The Great Inner-Loop Teardown Backup

THE GREAT INNER-LOOP TEARDOWN BACKUP “Since builders cannot get credit to build spec homes right now, they are not buying older “tear-down” homes in West U and Bellaire. As a result, the $400K-$499K price range in West U and Bellaire is a strong buyer’s market with inventories stacking up.” [Strictly a Buyer’s Agent]

6 Comment

  • This is the way I see. Feel free to correct:

    The builders will still have to get a loan as a business. It’s harder for the lending institution to justify lending money to renovate a tear down that needs the renovator to sell to potentially payoff the loan. Remember the loan will be for the purchase of the property and the renovation.

    Individual homeowners looking for the property as a home is different since they are less likely in reselling for a profit since the can just live there.

    Renovations in Bellaire are more plentiful than in West U from what I have seen.

  • Interesting. I didn’t realize that builders drove that 400-499 segment so completely (just look at the 2008 data sheet she has on her site to see the magnitude of the change immediately after the credit crunch hit.) I would have thought that that segment would have been better protected by the lower interest rates available on conforming loans (<$417k).

    The “middle” of the market there (500 to 800 or so) is holding up surprisngly well considering the much higher rates on jumbo mortgages.

  • As always, there’s lies….
    Not that she’s trying to be deceptive, but stats can be misleading.

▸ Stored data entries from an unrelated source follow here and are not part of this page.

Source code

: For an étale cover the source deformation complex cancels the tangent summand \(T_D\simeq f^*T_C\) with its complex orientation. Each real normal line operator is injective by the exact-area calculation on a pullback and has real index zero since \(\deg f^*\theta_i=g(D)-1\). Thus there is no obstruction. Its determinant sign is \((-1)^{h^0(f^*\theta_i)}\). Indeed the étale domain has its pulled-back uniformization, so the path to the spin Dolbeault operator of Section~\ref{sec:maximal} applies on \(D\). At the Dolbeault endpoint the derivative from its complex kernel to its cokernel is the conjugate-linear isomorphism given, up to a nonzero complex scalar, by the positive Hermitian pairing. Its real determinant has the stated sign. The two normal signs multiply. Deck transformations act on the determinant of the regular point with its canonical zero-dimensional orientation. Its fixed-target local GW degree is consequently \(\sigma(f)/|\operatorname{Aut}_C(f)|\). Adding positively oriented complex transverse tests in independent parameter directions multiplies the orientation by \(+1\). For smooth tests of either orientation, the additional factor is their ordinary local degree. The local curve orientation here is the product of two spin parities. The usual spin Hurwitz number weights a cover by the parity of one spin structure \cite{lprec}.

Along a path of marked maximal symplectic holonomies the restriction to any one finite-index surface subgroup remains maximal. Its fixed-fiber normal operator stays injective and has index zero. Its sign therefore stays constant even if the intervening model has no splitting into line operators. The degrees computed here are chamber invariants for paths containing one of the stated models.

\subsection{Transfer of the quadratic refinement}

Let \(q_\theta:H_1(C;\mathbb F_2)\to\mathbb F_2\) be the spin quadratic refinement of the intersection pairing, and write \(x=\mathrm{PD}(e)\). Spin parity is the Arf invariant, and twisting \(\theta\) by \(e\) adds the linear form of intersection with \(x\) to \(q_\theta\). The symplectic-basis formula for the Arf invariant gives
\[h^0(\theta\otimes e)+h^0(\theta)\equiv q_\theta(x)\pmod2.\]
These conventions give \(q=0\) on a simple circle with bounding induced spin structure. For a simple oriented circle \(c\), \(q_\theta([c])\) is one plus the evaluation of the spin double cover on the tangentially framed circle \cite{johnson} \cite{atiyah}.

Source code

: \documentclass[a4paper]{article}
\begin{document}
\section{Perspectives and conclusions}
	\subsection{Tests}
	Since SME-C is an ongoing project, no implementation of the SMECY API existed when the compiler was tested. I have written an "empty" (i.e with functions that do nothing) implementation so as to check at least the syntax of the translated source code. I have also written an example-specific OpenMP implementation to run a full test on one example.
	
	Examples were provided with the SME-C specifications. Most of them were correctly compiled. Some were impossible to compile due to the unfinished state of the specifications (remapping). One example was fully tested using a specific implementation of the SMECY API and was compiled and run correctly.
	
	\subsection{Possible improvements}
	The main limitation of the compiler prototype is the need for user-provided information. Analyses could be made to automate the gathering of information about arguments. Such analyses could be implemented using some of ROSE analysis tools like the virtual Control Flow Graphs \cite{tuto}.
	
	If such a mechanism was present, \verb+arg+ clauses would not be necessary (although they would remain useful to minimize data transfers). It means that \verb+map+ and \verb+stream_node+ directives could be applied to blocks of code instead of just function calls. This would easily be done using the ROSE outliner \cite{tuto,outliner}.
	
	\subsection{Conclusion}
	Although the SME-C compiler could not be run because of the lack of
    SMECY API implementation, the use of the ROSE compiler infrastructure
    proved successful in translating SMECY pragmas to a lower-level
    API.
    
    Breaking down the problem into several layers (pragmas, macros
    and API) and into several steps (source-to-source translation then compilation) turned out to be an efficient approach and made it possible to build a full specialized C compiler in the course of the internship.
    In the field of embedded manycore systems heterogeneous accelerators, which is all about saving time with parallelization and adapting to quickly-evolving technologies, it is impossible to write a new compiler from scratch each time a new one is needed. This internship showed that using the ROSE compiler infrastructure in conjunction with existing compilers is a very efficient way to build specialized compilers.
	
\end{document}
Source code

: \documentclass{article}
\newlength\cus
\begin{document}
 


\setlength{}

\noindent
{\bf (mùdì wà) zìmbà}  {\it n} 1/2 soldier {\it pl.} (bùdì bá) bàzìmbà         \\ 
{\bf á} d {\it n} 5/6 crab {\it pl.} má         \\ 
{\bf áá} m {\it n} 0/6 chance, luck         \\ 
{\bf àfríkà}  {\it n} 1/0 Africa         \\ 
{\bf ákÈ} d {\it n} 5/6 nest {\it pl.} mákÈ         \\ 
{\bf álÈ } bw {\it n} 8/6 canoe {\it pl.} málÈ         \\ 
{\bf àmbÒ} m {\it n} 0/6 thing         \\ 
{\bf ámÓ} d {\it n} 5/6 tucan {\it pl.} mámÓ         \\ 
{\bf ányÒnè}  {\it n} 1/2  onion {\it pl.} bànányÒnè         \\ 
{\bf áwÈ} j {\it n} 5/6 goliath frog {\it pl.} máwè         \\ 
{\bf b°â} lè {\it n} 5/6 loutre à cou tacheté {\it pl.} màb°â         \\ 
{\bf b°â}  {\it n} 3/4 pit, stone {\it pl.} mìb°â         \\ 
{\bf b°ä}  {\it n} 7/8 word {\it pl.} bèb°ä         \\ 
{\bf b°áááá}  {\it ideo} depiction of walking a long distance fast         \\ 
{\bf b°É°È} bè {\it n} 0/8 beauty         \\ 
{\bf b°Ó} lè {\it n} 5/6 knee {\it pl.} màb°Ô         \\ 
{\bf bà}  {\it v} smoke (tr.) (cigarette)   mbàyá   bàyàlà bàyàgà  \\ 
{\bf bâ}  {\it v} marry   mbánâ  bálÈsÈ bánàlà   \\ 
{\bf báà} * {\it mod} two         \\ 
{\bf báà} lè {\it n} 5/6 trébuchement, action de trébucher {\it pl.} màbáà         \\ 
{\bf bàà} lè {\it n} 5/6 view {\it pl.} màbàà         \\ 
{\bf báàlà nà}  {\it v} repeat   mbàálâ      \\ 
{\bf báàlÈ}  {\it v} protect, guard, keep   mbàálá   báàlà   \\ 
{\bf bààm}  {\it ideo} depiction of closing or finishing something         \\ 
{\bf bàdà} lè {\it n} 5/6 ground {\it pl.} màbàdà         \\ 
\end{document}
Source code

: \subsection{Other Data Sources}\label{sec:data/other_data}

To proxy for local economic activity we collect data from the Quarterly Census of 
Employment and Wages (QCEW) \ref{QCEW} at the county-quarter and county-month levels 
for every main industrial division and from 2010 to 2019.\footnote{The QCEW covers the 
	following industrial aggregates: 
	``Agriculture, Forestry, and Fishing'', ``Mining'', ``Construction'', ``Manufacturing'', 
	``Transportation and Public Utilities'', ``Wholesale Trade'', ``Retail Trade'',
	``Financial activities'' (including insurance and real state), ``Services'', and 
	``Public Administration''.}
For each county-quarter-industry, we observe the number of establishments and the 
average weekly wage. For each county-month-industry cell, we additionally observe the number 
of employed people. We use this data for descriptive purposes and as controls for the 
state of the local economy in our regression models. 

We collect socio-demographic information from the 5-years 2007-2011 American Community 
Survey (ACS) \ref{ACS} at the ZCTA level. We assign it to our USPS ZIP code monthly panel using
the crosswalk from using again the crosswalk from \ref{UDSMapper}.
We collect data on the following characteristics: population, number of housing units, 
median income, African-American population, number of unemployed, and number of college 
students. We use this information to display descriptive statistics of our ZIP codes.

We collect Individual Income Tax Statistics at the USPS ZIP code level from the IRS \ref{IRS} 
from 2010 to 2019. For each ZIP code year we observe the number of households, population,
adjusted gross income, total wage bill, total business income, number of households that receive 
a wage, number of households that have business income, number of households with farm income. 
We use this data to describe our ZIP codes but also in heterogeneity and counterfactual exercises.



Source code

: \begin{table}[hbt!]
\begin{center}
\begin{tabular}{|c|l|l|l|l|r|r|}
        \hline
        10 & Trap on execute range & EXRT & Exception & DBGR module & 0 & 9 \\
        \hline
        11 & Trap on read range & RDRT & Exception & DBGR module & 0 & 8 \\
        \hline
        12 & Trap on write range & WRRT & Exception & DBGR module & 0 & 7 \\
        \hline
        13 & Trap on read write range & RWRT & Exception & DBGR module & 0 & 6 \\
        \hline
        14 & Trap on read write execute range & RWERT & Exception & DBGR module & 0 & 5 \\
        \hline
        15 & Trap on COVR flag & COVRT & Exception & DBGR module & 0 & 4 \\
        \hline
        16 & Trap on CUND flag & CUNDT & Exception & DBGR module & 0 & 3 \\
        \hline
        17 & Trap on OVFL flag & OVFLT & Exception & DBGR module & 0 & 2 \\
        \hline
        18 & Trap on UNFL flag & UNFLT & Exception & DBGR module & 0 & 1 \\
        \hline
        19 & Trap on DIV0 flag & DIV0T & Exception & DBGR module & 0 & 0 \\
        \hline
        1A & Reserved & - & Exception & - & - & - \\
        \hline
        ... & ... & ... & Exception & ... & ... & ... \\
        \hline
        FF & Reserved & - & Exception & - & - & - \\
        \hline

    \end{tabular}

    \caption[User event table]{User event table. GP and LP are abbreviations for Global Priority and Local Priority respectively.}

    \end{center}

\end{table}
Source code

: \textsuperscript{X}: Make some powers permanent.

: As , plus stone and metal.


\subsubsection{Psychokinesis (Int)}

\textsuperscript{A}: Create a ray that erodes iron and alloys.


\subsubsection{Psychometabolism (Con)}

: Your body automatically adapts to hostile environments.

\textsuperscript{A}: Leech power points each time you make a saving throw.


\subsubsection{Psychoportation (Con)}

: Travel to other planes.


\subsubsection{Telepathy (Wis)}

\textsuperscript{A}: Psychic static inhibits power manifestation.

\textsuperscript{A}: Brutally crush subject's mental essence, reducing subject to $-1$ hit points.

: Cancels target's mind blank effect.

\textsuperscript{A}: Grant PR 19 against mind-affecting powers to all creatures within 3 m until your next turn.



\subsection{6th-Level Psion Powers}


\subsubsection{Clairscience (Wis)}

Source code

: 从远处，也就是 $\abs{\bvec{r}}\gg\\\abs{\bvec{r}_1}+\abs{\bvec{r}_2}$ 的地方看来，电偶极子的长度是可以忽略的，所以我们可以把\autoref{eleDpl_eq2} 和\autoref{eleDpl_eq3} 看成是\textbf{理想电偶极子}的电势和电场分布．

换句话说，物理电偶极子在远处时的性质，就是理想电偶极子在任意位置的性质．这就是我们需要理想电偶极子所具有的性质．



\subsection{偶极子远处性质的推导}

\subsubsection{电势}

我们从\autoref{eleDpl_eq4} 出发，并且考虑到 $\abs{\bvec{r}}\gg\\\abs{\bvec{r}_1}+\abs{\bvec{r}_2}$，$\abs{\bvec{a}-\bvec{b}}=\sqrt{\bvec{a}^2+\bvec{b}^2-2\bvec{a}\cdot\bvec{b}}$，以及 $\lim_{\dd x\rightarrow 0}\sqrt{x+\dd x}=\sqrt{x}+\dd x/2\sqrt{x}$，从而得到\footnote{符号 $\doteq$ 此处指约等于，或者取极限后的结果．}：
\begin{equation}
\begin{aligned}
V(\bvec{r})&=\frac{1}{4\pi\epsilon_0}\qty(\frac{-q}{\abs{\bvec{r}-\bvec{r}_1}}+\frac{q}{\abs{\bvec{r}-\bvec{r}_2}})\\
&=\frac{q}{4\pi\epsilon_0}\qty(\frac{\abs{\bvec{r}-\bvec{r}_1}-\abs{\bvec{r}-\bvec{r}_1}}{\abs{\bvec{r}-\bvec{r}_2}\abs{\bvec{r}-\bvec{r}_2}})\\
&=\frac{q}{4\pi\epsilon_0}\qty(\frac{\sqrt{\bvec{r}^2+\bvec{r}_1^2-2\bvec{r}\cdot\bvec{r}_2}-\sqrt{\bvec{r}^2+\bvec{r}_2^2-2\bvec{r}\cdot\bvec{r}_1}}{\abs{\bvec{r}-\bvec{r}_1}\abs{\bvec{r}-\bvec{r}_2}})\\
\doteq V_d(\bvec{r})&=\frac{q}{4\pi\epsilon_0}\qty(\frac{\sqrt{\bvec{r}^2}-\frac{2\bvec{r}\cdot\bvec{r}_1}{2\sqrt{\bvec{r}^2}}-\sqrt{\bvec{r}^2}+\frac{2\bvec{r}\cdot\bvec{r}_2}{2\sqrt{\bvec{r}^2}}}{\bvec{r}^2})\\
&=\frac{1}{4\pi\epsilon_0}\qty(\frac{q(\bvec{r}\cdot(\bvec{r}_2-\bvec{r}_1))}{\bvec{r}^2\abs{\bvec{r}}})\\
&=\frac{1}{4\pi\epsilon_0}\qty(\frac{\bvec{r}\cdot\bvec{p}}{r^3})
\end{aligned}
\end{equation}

    For example, the the months of inventory in the tables are based on sales for the previous twelve months. With the oil bubble, I don’t think the crunch hit Houston until fairly recently. Thus, using last year’s numbers to calculate inventory is not necessarily accurate. If sales fell off a cliff recently, then the inventory numbers would be much higher. Just the opposite if sales had recently increased greatly.

    I believe Nancy Sarnoff recently wrote that sales greater than 500k were down 42% year over year in Feb for Houston overall.

    http://www.chron.com/disp/story.mpl/realestate/homes/6316711.html

    I did notice that West U listings now number 360, versus 297 during the first week in February. Did not try to break that down any further.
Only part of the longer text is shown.